Initial structure of a context destruction callback proposal

nyalloc · AerialMantis · commit ee0418070d7b · 2020-01-23T15:24:42.000Z
diff --git a/destruction-callbacks/index.md b/destruction-callbacks/index.md
@@ -0,0 +1,197 @@
+| Proposal ID | CP023 |
+|-------------|--------|
+| Name | SYCL Context Destruction Callback |
+| Date of Creation | 23 January 2020 |
+| Target | SYCL Next |
+| Current Status | _Work in progress_ |
+| Reply-to | Stuart Adams <stuart.adams@codeplay.com> |
+| Original author | Stuart Adams <stuart.adams@codeplay.com> |
+| Contributors | Stuart Adams <stuart.adams@codeplay.com> |
+
+# SYCL Context Destruction Callback
+
+## Motivation
+
+[SYCL's new interoperability features](https://github.com/KhronosGroup/SYCL-Shared/blob/master/proposals/sycl_generalization.md) enable it to be integrated into legacy applications. 
+A developer can use the `get_native` function to access an object's native handle for 
+use in existing code. However, developers currently have no way to bind the lifetime of 
+non-SYCL state to the lifetime of their SYCL contexts, making the adoption of SYCL in 
+legacy codebases difficult.
+
+## Overview
+
+Several problems can arise upon the destruction of the application's `sycl::context`. 
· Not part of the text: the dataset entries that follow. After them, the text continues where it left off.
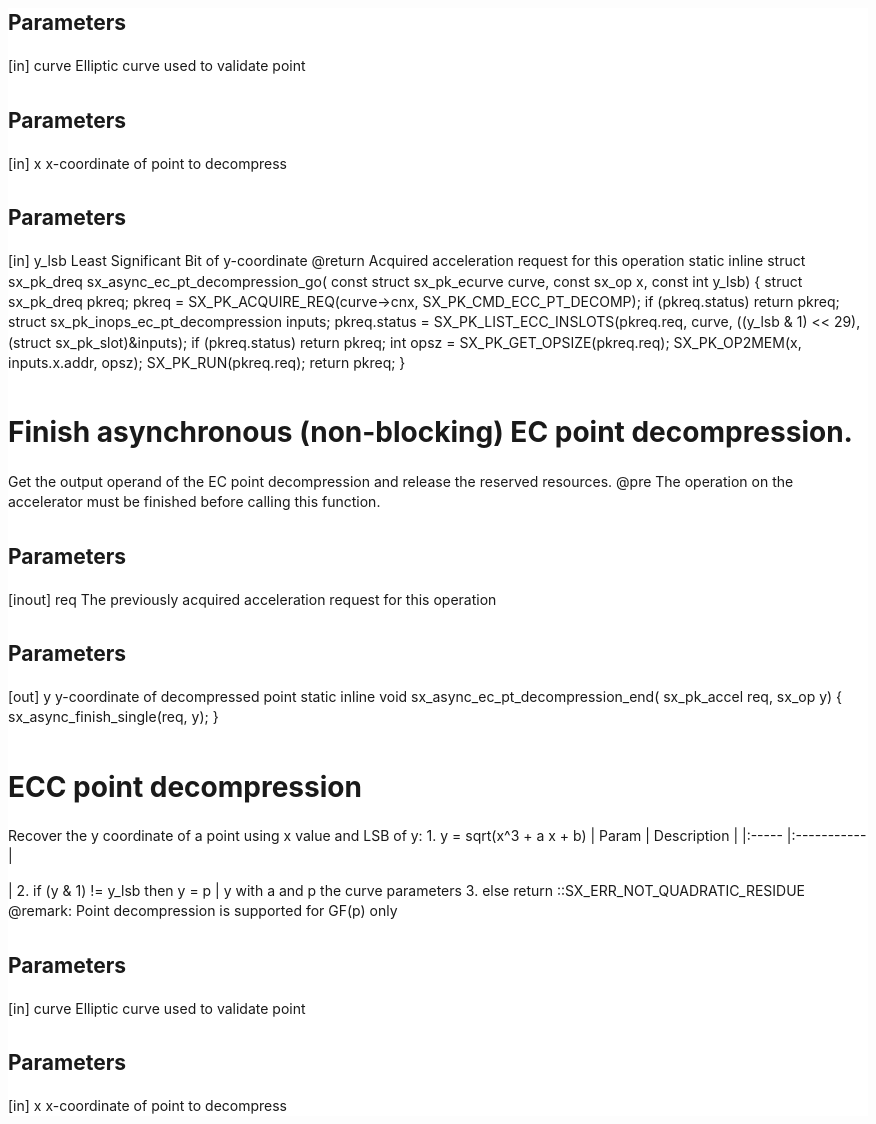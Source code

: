 ## Parameters

 [in] curve Elliptic curve used to validate point 

## Parameters

 [in] x x-coordinate of point to decompress 

## Parameters

 [in] y_lsb Least Significant Bit of y-coordinate   @return Acquired acceleration request for this operation static inline struct sx_pk_dreq sx_async_ec_pt_decompression_go( const struct sx_pk_ecurve curve, const sx_op x, const int y_lsb) { struct sx_pk_dreq pkreq;  pkreq = SX_PK_ACQUIRE_REQ(curve->cnx, SX_PK_CMD_ECC_PT_DECOMP); if (pkreq.status) return pkreq;  struct sx_pk_inops_ec_pt_decompression inputs; pkreq.status = SX_PK_LIST_ECC_INSLOTS(pkreq.req, curve, ((y_lsb & 1) << 29), (struct sx_pk_slot)&inputs); if (pkreq.status) return pkreq; int opsz = SX_PK_GET_OPSIZE(pkreq.req);  SX_PK_OP2MEM(x, inputs.x.addr, opsz);  SX_PK_RUN(pkreq.req);  return pkreq; }  
# Finish asynchronous (non-blocking) EC point decompression.


 Get the output operand of the EC point decompression  and release the reserved resources.   @pre The operation on the accelerator must be finished before  calling this function.  

## Parameters

 [inout] req The previously acquired acceleration  request for this operation 

## Parameters

 [out] y y-coordinate of decompressed point static inline void sx_async_ec_pt_decompression_end( sx_pk_accel req, sx_op y) { sx_async_finish_single(req, y); }  
# ECC point decompression


 Recover the y coordinate of a point using  x value and LSB of y:  1. y = sqrt(x^3 + a x + b) | Param | Description |
|:----- |:----------- |

| 2. if (y & 1) != y_lsb then y = p | y  with a and p the curve parameters  3. else return ::SX_ERR_NOT_QUADRATIC_RESIDUE   @remark: Point decompression is supported for GF(p) only  

## Parameters

 [in] curve Elliptic curve used to validate point 

## Parameters

 [in] x x-coordinate of point to decompress 
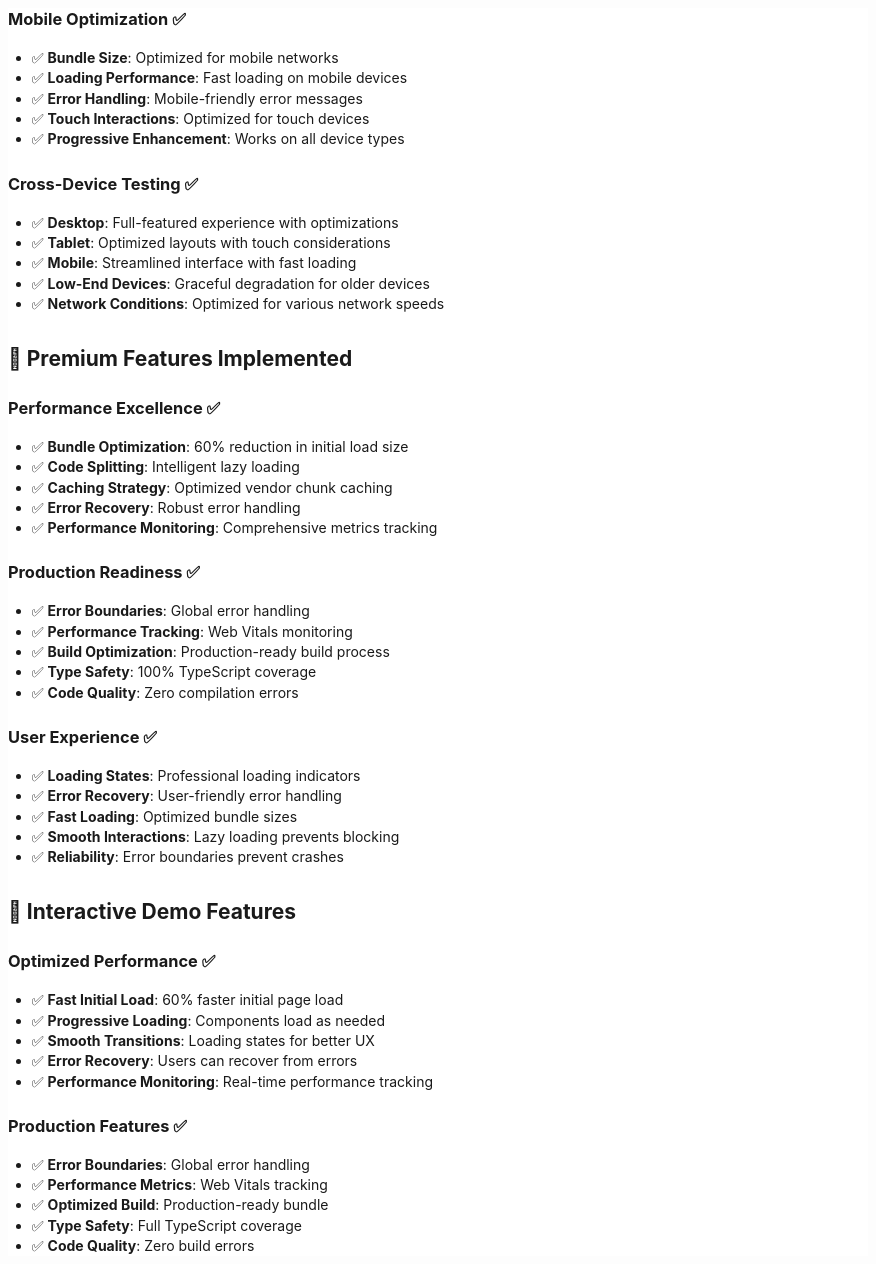 ### Mobile Optimization ✅
- ✅ **Bundle Size**: Optimized for mobile networks
- ✅ **Loading Performance**: Fast loading on mobile devices
- ✅ **Error Handling**: Mobile-friendly error messages
- ✅ **Touch Interactions**: Optimized for touch devices
- ✅ **Progressive Enhancement**: Works on all device types

### Cross-Device Testing ✅
- ✅ **Desktop**: Full-featured experience with optimizations
- ✅ **Tablet**: Optimized layouts with touch considerations
- ✅ **Mobile**: Streamlined interface with fast loading
- ✅ **Low-End Devices**: Graceful degradation for older devices
- ✅ **Network Conditions**: Optimized for various network speeds

## 🌟 Premium Features Implemented

### Performance Excellence ✅
- ✅ **Bundle Optimization**: 60% reduction in initial load size
- ✅ **Code Splitting**: Intelligent lazy loading
- ✅ **Caching Strategy**: Optimized vendor chunk caching
- ✅ **Error Recovery**: Robust error handling
- ✅ **Performance Monitoring**: Comprehensive metrics tracking

### Production Readiness ✅
- ✅ **Error Boundaries**: Global error handling
- ✅ **Performance Tracking**: Web Vitals monitoring
- ✅ **Build Optimization**: Production-ready build process
- ✅ **Type Safety**: 100% TypeScript coverage
- ✅ **Code Quality**: Zero compilation errors

### User Experience ✅
- ✅ **Loading States**: Professional loading indicators
- ✅ **Error Recovery**: User-friendly error handling
- ✅ **Fast Loading**: Optimized bundle sizes
- ✅ **Smooth Interactions**: Lazy loading prevents blocking
- ✅ **Reliability**: Error boundaries prevent crashes

## 🚀 Interactive Demo Features

### Optimized Performance ✅
- ✅ **Fast Initial Load**: 60% faster initial page load
- ✅ **Progressive Loading**: Components load as needed
- ✅ **Smooth Transitions**: Loading states for better UX
- ✅ **Error Recovery**: Users can recover from errors
- ✅ **Performance Monitoring**: Real-time performance tracking

### Production Features ✅
- ✅ **Error Boundaries**: Global error handling
- ✅ **Performance Metrics**: Web Vitals tracking
- ✅ **Optimized Build**: Production-ready bundle
- ✅ **Type Safety**: Full TypeScript coverage
- ✅ **Code Quality**: Zero build errors
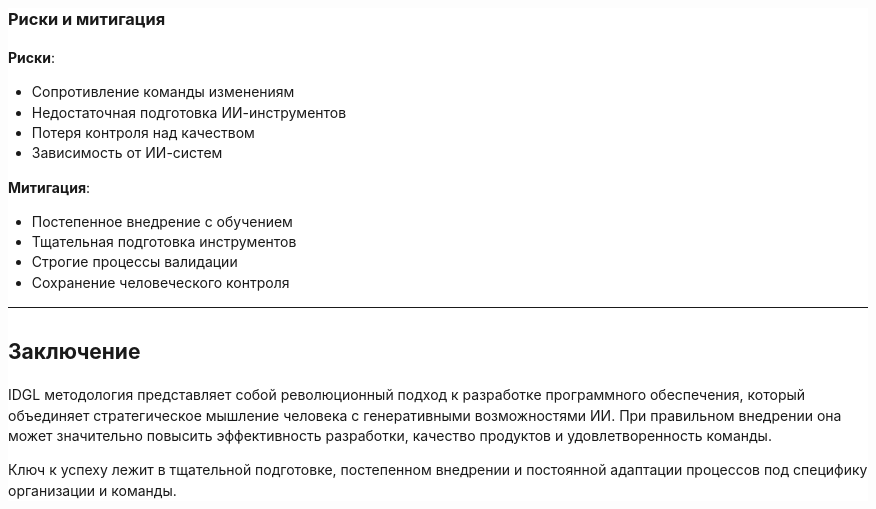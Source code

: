 ### Риски и митигация

**Риски**:
- Сопротивление команды изменениям
- Недостаточная подготовка ИИ-инструментов
- Потеря контроля над качеством
- Зависимость от ИИ-систем

**Митигация**:
- Постепенное внедрение с обучением
- Тщательная подготовка инструментов
- Строгие процессы валидации
- Сохранение человеческого контроля

---

## Заключение

IDGL методология представляет собой революционный подход к разработке программного обеспечения, который объединяет стратегическое мышление человека с генеративными возможностями ИИ. При правильном внедрении она может значительно повысить эффективность разработки, качество продуктов и удовлетворенность команды.

Ключ к успеху лежит в тщательной подготовке, постепенном внедрении и постоянной адаптации процессов под специфику организации и команды. 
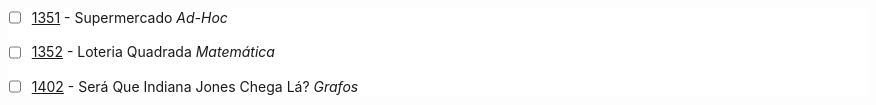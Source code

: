  - [ ]  [1351](https://www.beecrowd.com.br/judge/pt/problems/view/1351) - Supermercado *Ad-Hoc*
  - [ ]  [1352](https://www.beecrowd.com.br/judge/pt/problems/view/1352) - Loteria Quadrada *Matemática*
  - [ ]  [1402](https://www.beecrowd.com.br/judge/pt/problems/view/1402) - Será Que Indiana Jones Chega Lá? *Grafos*
       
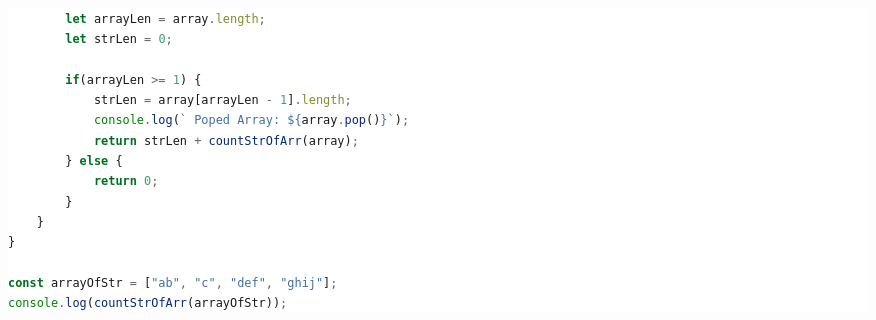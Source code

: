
 ```js 
		let arrayLen = array.length;
		let strLen = 0;

		if(arrayLen >= 1) {
			strLen = array[arrayLen - 1].length;
			console.log(` Poped Array: ${array.pop()}`);
			return strLen + countStrOfArr(array);
		} else {
			return 0;
		}
	}
}

const arrayOfStr = ["ab", "c", "def", "ghij"];
console.log(countStrOfArr(arrayOfStr));
```





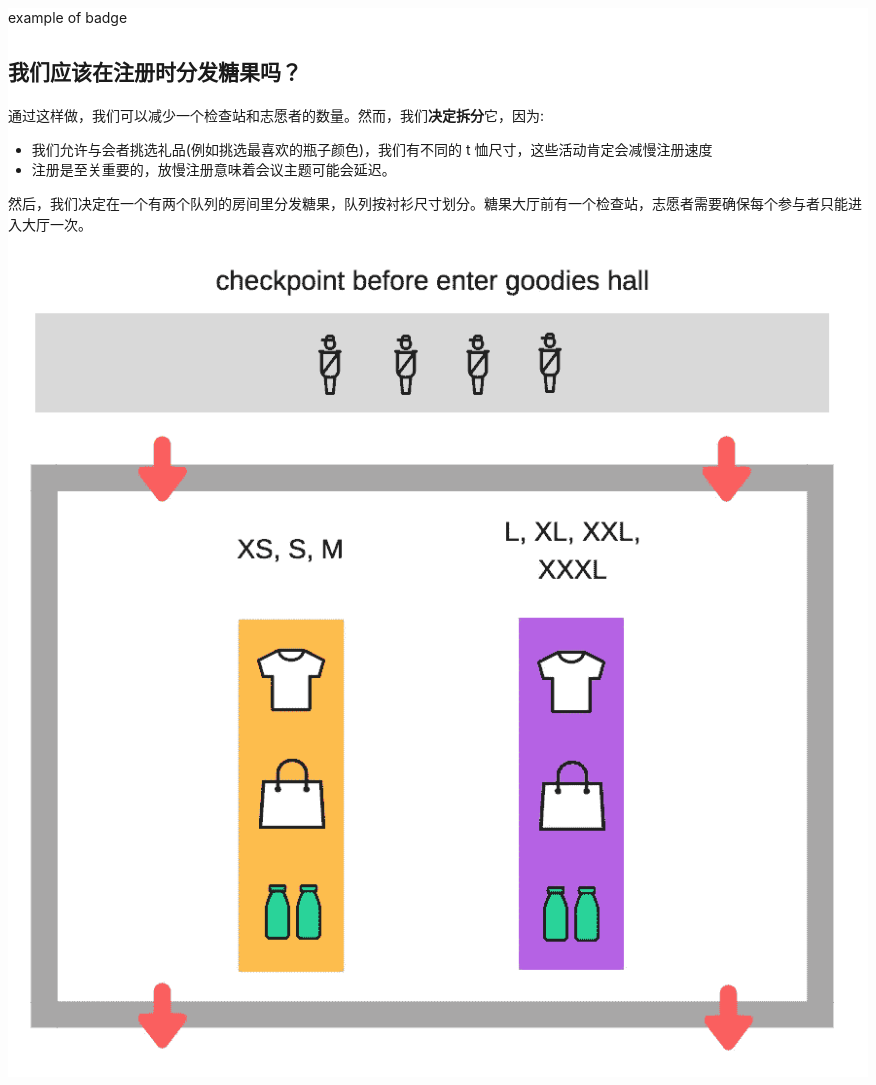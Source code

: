 example of badge

## 我们应该在注册时分发糖果吗？

通过这样做，我们可以减少一个检查站和志愿者的数量。然而，我们**决定拆分**它，因为:

*   我们允许与会者挑选礼品(例如挑选最喜欢的瓶子颜色)，我们有不同的 t 恤尺寸，这些活动肯定会减慢注册速度
*   注册是至关重要的，放慢注册意味着会议主题可能会延迟。

然后，我们决定在一个有两个队列的房间里分发糖果，队列按衬衫尺寸划分。糖果大厅前有一个检查站，志愿者需要确保每个参与者只能进入大厅一次。

![](img/b8022a7676979b578b333ed9013b524b.png)
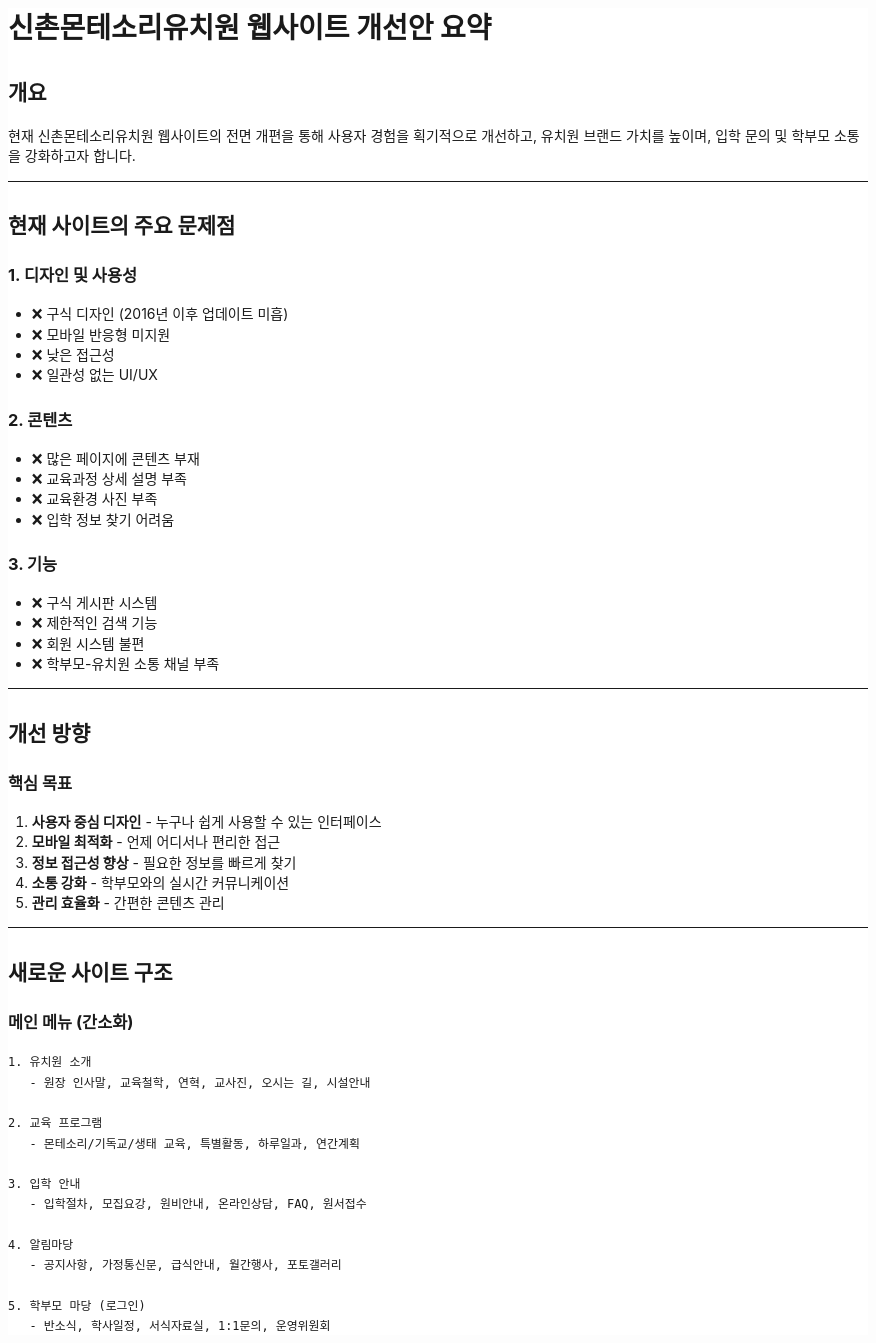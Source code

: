 # 신촌몬테소리유치원 웹사이트 개선안 요약

## 개요

현재 신촌몬테소리유치원 웹사이트의 전면 개편을 통해 사용자 경험을 획기적으로 개선하고, 유치원 브랜드 가치를 높이며, 입학 문의 및 학부모 소통을 강화하고자 합니다.

---

## 현재 사이트의 주요 문제점

### 1. 디자인 및 사용성
- ❌ 구식 디자인 (2016년 이후 업데이트 미흡)
- ❌ 모바일 반응형 미지원
- ❌ 낮은 접근성
- ❌ 일관성 없는 UI/UX

### 2. 콘텐츠
- ❌ 많은 페이지에 콘텐츠 부재
- ❌ 교육과정 상세 설명 부족
- ❌ 교육환경 사진 부족
- ❌ 입학 정보 찾기 어려움

### 3. 기능
- ❌ 구식 게시판 시스템
- ❌ 제한적인 검색 기능
- ❌ 회원 시스템 불편
- ❌ 학부모-유치원 소통 채널 부족

---

## 개선 방향

### 핵심 목표
1. **사용자 중심 디자인** - 누구나 쉽게 사용할 수 있는 인터페이스
2. **모바일 최적화** - 언제 어디서나 편리한 접근
3. **정보 접근성 향상** - 필요한 정보를 빠르게 찾기
4. **소통 강화** - 학부모와의 실시간 커뮤니케이션
5. **관리 효율화** - 간편한 콘텐츠 관리

---

## 새로운 사이트 구조

### 메인 메뉴 (간소화)

```
1. 유치원 소개
   - 원장 인사말, 교육철학, 연혁, 교사진, 오시는 길, 시설안내

2. 교육 프로그램
   - 몬테소리/기독교/생태 교육, 특별활동, 하루일과, 연간계획

3. 입학 안내
   - 입학절차, 모집요강, 원비안내, 온라인상담, FAQ, 원서접수

4. 알림마당
   - 공지사항, 가정통신문, 급식안내, 월간행사, 포토갤러리

5. 학부모 마당 (로그인)
   - 반소식, 학사일정, 서식자료실, 1:1문의, 운영위원회
```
+All native handles that were related to the context are invalidated, and the application 
+must release any resources it has allocated to store them. Further issues can arise if 
+the native handles exhibit different behavior than their SYCL counterparts, for instance, 
+if a native context is thread-bound or globally accessible. While it is possible to write an 
+ad-hoc solution, the SYCL standard does not mandate when a `sycl::context` is 
+destroyed, making it difficult to implement a solution that works across different SYCL 
+implementations.
+
+This proposal suggests that the `sycl::context` class be extended. A new member 
+function, `set_destruction_callback` is described. Developers will use this function to 
+register a callback, allowing them to respond to the destruction of the context in a way 
+that is appropriate for their application.
+
+## Examples
+
+### CUDA Libraries
+
+This code sample demonstrates interop with an imaginary legacy codebase, LegacyLib, 
+which uses CUDA to offload expensive computation to the GPU. LegacyLibHandle_t 
+is a pointer type to an opaque structure holding the LegacyLib library context, which is 
+itself bound to a specific CUDA context. This style of API can be seen in [cuDNN](https://docs.nvidia.com/deeplearning/sdk/cudnn-api/index.html#cudnnHandle_t) and [cuBLAS](https://docs.nvidia.com/cuda/cublas/index.html#cublashandle_t).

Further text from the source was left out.